INFORMATION SHOWN:

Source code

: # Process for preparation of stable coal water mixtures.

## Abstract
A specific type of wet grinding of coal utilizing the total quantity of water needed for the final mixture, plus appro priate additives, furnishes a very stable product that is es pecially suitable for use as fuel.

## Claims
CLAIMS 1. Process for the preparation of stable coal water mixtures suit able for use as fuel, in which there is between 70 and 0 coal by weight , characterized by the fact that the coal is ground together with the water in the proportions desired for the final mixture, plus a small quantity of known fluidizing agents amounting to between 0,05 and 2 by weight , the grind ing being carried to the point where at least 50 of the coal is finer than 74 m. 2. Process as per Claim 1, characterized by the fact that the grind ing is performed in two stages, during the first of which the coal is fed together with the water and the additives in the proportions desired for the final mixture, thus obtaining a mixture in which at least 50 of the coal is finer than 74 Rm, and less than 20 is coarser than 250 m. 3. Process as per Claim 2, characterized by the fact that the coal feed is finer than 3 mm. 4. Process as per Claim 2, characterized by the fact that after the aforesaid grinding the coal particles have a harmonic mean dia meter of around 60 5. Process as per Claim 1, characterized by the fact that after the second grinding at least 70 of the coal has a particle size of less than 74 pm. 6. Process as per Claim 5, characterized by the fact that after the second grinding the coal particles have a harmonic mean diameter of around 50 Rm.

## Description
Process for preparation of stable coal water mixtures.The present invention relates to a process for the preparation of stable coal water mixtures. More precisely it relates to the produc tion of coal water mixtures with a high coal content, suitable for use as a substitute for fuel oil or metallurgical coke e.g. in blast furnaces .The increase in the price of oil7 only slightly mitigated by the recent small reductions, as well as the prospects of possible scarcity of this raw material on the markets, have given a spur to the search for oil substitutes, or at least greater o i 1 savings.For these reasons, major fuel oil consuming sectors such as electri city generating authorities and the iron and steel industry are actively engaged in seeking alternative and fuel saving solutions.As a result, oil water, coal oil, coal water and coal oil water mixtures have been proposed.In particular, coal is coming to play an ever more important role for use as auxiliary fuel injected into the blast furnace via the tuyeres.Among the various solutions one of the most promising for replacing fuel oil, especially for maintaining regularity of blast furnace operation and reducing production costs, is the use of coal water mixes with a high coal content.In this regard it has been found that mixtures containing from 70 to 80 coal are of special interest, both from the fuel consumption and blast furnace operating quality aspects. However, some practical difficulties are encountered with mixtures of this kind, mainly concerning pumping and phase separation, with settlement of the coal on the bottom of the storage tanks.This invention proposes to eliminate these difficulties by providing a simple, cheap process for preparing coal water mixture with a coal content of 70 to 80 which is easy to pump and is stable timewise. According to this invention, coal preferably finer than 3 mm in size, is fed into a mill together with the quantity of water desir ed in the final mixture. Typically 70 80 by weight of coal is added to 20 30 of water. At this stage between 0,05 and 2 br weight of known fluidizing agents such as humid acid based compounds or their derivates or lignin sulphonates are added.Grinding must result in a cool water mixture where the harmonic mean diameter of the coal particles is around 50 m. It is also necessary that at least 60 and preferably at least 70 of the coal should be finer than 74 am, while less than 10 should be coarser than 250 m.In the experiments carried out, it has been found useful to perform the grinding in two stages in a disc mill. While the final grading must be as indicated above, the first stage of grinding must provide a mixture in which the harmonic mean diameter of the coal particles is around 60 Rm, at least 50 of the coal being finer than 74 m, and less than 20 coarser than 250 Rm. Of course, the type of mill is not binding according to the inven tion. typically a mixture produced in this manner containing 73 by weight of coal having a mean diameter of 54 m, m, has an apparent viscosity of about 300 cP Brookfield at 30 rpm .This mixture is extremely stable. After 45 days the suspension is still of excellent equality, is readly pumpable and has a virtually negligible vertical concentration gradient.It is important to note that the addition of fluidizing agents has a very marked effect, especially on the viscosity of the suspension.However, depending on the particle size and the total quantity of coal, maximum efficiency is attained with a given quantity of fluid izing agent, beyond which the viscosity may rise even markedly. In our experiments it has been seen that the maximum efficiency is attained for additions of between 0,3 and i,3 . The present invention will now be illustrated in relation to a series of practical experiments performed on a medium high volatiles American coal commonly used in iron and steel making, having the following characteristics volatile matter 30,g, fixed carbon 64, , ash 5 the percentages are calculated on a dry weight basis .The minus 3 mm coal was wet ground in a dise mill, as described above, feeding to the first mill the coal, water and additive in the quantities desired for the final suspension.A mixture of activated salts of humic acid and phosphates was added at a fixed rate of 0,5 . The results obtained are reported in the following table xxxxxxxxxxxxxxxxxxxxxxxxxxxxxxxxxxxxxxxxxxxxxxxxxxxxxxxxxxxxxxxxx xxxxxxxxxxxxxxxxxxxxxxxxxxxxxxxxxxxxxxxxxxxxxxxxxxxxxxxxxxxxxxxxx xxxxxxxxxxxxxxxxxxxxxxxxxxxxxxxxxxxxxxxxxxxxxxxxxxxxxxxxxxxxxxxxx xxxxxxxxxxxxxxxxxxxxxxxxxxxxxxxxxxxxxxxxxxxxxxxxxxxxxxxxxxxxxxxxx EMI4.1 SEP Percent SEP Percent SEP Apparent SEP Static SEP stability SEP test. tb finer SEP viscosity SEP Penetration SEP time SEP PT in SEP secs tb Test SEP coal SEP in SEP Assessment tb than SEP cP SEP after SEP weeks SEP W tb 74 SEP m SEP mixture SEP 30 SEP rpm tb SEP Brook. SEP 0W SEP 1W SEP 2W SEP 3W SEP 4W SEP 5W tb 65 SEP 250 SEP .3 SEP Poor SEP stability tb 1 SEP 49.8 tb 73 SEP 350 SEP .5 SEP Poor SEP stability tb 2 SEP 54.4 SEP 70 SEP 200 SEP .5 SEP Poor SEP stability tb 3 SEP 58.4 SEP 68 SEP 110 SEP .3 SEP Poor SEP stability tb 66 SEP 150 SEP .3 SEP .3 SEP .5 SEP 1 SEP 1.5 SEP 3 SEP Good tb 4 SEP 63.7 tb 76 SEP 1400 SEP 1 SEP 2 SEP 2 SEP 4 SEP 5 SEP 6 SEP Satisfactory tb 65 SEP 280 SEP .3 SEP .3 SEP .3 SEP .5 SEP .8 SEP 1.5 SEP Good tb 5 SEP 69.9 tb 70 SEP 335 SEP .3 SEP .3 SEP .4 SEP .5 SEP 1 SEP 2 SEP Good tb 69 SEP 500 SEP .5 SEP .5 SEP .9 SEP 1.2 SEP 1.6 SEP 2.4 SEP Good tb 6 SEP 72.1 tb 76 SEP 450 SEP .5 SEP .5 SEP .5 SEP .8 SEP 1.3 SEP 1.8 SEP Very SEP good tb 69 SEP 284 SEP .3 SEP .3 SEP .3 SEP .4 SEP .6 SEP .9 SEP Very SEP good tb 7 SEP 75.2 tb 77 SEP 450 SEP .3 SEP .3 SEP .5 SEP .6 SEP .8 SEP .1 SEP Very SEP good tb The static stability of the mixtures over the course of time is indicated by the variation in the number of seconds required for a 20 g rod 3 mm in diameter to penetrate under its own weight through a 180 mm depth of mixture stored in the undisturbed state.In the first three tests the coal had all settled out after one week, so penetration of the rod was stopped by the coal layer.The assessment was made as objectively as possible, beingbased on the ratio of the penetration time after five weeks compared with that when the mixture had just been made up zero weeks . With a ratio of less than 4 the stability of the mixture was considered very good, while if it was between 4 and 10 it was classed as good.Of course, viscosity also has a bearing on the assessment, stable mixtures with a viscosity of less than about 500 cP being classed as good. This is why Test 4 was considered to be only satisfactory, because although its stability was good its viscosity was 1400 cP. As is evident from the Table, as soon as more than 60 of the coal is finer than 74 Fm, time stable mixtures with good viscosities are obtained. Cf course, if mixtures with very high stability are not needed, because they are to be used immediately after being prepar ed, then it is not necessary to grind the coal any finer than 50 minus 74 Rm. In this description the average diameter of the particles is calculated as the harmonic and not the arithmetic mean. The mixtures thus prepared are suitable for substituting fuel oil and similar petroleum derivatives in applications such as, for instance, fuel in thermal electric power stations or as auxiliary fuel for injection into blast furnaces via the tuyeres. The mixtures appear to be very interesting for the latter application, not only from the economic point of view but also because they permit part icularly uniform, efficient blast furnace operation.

WORK INSTRUCTION: For each line above that carries the word "plus", copy it out.

TASK OUTPUT:
A specific type of wet grinding of coal utilizing the total quantity of water needed for the final mixture, plus appro priate additives, furnishes a very stable product that is es pecially suitable for use as fuel.
CLAIMS 1. Process for the preparation of stable coal water mixtures suit able for use as fuel, in which there is between 70 and 0 coal by weight , characterized by the fact that the coal is ground together with the water in the proportions desired for the final mixture, plus a small quantity of known fluidizing agents amounting to between 0,05 and 2 by weight , the grind ing being carried to the point where at least 50 of the coal is finer than 74 m. 2. Process as per Claim 1, characterized by the fact that the grind ing is performed in two stages, during the first of which the coal is fed together with the water and the additives in the proportions desired for the final mixture, thus obtaining a mixture in which at least 50 of the coal is finer than 74 Rm, and less than 20 is coarser than 250 m. 3. Process as per Claim 2, characterized by the fact that the coal feed is finer than 3 mm. 4. Process as per Claim 2, characterized by the fact that after the aforesaid grinding the coal particles have a harmonic mean dia meter of around 60 5. Process as per Claim 1, characterized by the fact that after the second grinding at least 70 of the coal has a particle size of less than 74 pm. 6. Process as per Claim 5, characterized by the fact that after the second grinding the coal particles have a harmonic mean diameter of around 50 Rm.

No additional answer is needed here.